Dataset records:
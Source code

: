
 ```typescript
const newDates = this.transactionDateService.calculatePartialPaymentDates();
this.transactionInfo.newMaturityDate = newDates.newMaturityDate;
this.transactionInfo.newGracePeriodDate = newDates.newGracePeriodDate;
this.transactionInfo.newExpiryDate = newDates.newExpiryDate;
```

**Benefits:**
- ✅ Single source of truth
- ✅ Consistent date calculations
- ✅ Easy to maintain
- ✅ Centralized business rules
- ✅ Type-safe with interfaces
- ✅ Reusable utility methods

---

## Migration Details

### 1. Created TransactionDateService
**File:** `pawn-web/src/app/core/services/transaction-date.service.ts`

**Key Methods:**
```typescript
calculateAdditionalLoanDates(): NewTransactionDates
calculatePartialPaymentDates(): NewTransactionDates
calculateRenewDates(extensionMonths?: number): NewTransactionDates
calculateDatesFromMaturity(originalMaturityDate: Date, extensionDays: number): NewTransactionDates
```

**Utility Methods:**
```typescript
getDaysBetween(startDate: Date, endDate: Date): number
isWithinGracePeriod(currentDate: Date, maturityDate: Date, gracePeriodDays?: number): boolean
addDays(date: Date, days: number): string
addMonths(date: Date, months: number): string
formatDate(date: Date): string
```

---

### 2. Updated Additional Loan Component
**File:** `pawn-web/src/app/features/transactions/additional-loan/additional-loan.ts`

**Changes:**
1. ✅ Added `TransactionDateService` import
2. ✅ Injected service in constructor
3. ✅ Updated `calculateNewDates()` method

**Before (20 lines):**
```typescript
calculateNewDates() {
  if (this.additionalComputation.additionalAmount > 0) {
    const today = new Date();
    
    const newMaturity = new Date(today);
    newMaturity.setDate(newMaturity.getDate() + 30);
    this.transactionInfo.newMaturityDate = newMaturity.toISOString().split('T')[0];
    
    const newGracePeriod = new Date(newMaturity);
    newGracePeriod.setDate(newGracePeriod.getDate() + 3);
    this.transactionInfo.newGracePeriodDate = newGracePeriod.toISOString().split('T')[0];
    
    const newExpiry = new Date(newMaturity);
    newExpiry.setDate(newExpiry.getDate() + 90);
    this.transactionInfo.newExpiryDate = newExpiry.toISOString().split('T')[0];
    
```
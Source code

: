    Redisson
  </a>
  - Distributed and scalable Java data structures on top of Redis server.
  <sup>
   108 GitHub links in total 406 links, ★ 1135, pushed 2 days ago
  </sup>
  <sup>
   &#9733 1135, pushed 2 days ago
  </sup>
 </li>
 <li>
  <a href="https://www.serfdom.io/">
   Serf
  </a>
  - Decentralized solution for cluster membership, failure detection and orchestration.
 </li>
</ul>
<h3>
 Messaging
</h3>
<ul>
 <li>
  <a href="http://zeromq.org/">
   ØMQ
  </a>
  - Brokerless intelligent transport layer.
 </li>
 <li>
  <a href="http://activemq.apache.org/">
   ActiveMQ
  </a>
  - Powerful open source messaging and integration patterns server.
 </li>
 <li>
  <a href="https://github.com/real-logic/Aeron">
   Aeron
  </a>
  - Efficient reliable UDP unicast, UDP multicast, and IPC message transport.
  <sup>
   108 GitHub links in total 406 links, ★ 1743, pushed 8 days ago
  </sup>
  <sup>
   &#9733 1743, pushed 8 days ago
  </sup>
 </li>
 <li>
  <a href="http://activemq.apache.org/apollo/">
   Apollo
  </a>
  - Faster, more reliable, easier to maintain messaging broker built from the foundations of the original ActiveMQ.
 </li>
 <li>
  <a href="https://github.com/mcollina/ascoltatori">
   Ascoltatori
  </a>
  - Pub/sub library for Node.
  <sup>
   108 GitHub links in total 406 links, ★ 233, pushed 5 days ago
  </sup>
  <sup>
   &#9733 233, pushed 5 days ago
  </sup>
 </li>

▸ Exercise requirements:
The data above should be output exactly, with each line intact.

▸ Completed task:
Source code

:
 ```typescript
const newDates = this.transactionDateService.calculatePartialPaymentDates();
this.transactionInfo.newMaturityDate = newDates.newMaturityDate;
this.transactionInfo.newGracePeriodDate = newDates.newGracePeriodDate;
this.transactionInfo.newExpiryDate = newDates.newExpiryDate;
```

**Benefits:**
- ✅ Single source of truth
- ✅ Consistent date calculations
- ✅ Easy to maintain
- ✅ Centralized business rules
- ✅ Type-safe with interfaces
- ✅ Reusable utility methods

---

## Migration Details

### 1. Created TransactionDateService
**File:** `pawn-web/src/app/core/services/transaction-date.service.ts`

**Key Methods:**
```typescript
calculateAdditionalLoanDates(): NewTransactionDates
calculatePartialPaymentDates(): NewTransactionDates
calculateRenewDates(extensionMonths?: number): NewTransactionDates
calculateDatesFromMaturity(originalMaturityDate: Date, extensionDays: number): NewTransactionDates
```

**Utility Methods:**
```typescript
getDaysBetween(startDate: Date, endDate: Date): number
isWithinGracePeriod(currentDate: Date, maturityDate: Date, gracePeriodDays?: number): boolean
addDays(date: Date, days: number): string
addMonths(date: Date, months: number): string
formatDate(date: Date): string
```

---

### 2. Updated Additional Loan Component
**File:** `pawn-web/src/app/features/transactions/additional-loan/additional-loan.ts`

**Changes:**
1. ✅ Added `TransactionDateService` import
2. ✅ Injected service in constructor
3. ✅ Updated `calculateNewDates()` method

**Before (20 lines):**
```typescript
calculateNewDates() {
  if (this.additionalComputation.additionalAmount > 0) {
    const today = new Date();
    
    const newMaturity = new Date(today);
    newMaturity.setDate(newMaturity.getDate() + 30);
    this.transactionInfo.newMaturityDate = newMaturity.toISOString().split('T')[0];
    
    const newGracePeriod = new Date(newMaturity);
    newGracePeriod.setDate(newGracePeriod.getDate() + 3);
    this.transactionInfo.newGracePeriodDate = newGracePeriod.toISOString().split('T')[0];
    
    const newExpiry = new Date(newMaturity);
    newExpiry.setDate(newExpiry.getDate() + 90);
    this.transactionInfo.newExpiryDate = newExpiry.toISOString().split('T')[0];
    
```
Source code

:    Redisson
  </a>
  - Distributed and scalable Java data structures on top of Redis server.
  <sup>
   108 GitHub links in total 406 links, ★ 1135, pushed 2 days ago
  </sup>
  <sup>
   &#9733 1135, pushed 2 days ago
  </sup>
 </li>
 <li>
  <a href="https://www.serfdom.io/">
   Serf
  </a>
  - Decentralized solution for cluster membership, failure detection and orchestration.
 </li>
</ul>
<h3>
 Messaging
</h3>
<ul>
 <li>
  <a href="http://zeromq.org/">
   ØMQ
  </a>
  - Brokerless intelligent transport layer.
 </li>
 <li>
  <a href="http://activemq.apache.org/">
   ActiveMQ
  </a>
  - Powerful open source messaging and integration patterns server.
 </li>
 <li>
  <a href="https://github.com/real-logic/Aeron">
   Aeron
  </a>
  - Efficient reliable UDP unicast, UDP multicast, and IPC message transport.
  <sup>
   108 GitHub links in total 406 links, ★ 1743, pushed 8 days ago
  </sup>
  <sup>
   &#9733 1743, pushed 8 days ago
  </sup>
 </li>
 <li>
  <a href="http://activemq.apache.org/apollo/">
   Apollo
  </a>
  - Faster, more reliable, easier to maintain messaging broker built from the foundations of the original ActiveMQ.
 </li>
 <li>
  <a href="https://github.com/mcollina/ascoltatori">
   Ascoltatori
  </a>
  - Pub/sub library for Node.
  <sup>
   108 GitHub links in total 406 links, ★ 233, pushed 5 days ago
  </sup>
  <sup>
   &#9733 233, pushed 5 days ago
  </sup>
 </li>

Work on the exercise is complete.